Posted by ojai22 on July 21, 2017

 

The unfolding of these lives happened over about a two year period. Then I found the book, “The Life Everlasting” by Marie Corelli and it became one of my all-time favorites. One more:

I lived in Cuba and, though very young, was married to an older man, the commandant of the settlement where we lived. It was sometime ago. I was standing outside in a long dark dress; other people were milling about. A young soldier walked by and I could tell we were in love though we had never spoken. Nothing improper had ever happened but my husband was very jealous of him.

My husband had been out for some days with a company of men and was returning. I stood there and watched them ride in on horseback. The scene shifted. I was lying across a bed, naked and tied to the bed. He was standing beside the bed, picking up objects and hitting me with them. He wasn’t using great force, just enough to break my bones, but not too quickly. I looked through her eyes as he systematically broke every bone in my body, but felt none of the pain this time.

At first I kept thinking the young soldier would come and help me but as time passed I realized it wasn’t possible. I understood that some of my husband’s men were killing him. There was no help for either of us. All the other people in the settlement were in their homes letting it happen. As this sick man moved upon the bed toward me to make rape his final act of possession and contempt, I backed away inside myself, into darkness. My young life ended there as a body of broken bones. As I watched him I recognized him — he was my husband in this life. I had married him again.

Thinking of this past life led me to look more closely at my present life, with the same man. Whatever started back then wasn’t finished. I had already uncovered some of the mystery, enough to know he had an agenda and I was to be used to bring it about. It was completed and put in place before I realized what he was doing.
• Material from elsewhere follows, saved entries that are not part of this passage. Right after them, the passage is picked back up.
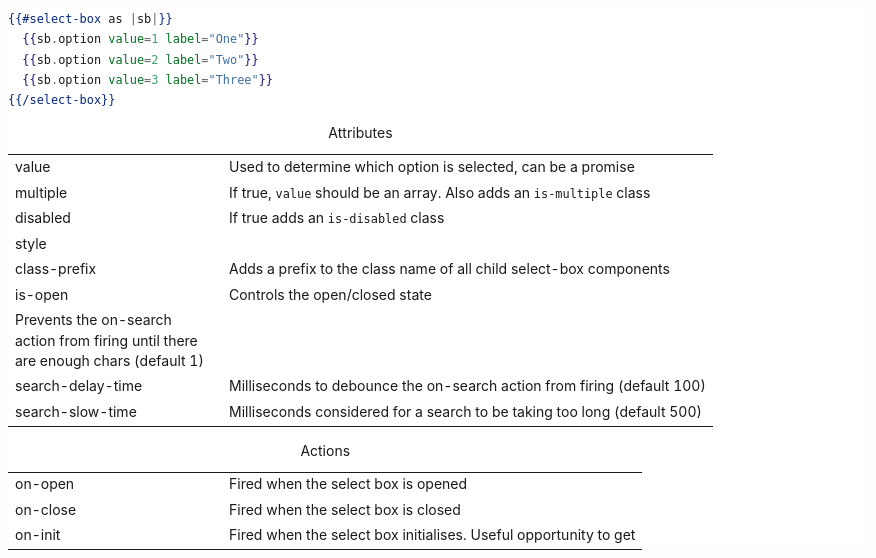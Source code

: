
 ```handlebars
{{#select-box as |sb|}}
  {{sb.option value=1 label="One"}}
  {{sb.option value=2 label="Two"}}
  {{sb.option value=3 label="Three"}}
{{/select-box}}
```

<table>
  <caption>Attributes</caption>
  <tr>
    <td width="200">value</td>
    <td>Used to determine which option is selected, can be a promise</td>
  </tr>
  <tr>
    <td>multiple</td>
    <td>If true, <code>value</code> should be an array. Also adds an <code>is-multiple</code> class</td>
  </tr>
  <tr>
    <td>disabled</td>
    <td>If true adds an <code>is-disabled</code> class</td>
  </tr>
  <tr>
    <td>style</td>
    <td></td>
  </tr>
  <tr>
    <td>class-prefix</td>
    <td>Adds a prefix to the class name of all child select-box components</td>
  </tr>
  <tr>
    <td>is-open</td>
    <td>Controls the open/closed state</td>
  </tr>
  <tr>
    <td>Prevents the on-search action from firing until there are enough chars (default 1)</td>
  </tr>
  <tr>
    <td>search-delay-time</td>
    <td>Milliseconds to debounce the on-search action from firing (default 100)</td>
  </tr>
  <tr>
    <td>search-slow-time</td>
    <td>Milliseconds considered for a search to be taking too long (default 500)</td>
  </tr>
</table>

<table>
  <caption>Actions</caption>
  <tr>
    <td width="200">on-open</td>
    <td>
      Fired when the select box is opened
    </td>
  </tr>
  <tr>
    <td>on-close</td>
    <td>
      Fired when the select box is closed
    </td>
  </tr>
  <tr>
    <td>on-init</td>
    <td>Fired when the select box initialises. Useful opportunity to get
If there is something you treasure within you but want to hide it from yourself and others, you can build another personality right on top of it. It’s a psychological maneuver that has as part of it’s machinations, the probable destruction of another person, in order to cover the part of yourself that you feel is vulnerable. The person attempting it may be deadly. What I saw and finally understood was that he was a man with a web. I walked right into it and got stuck. He drained me of my essence on a daily basis while I fought for my life without fully realizing the enormity of the situation. Then he walked away whistling while I stood there in my bare bones. He used everyone and everything.

His cohorts helped him. They found laughter in the pain and anguish they caused. When he died I thought it would end. They were having too much fun to stop, finding entertainment in their antics. Hiding what they were doing just as he did. So adept at deception, all the while playing the victim themselves. At the time I didn’t know about the victim/victimizer personality.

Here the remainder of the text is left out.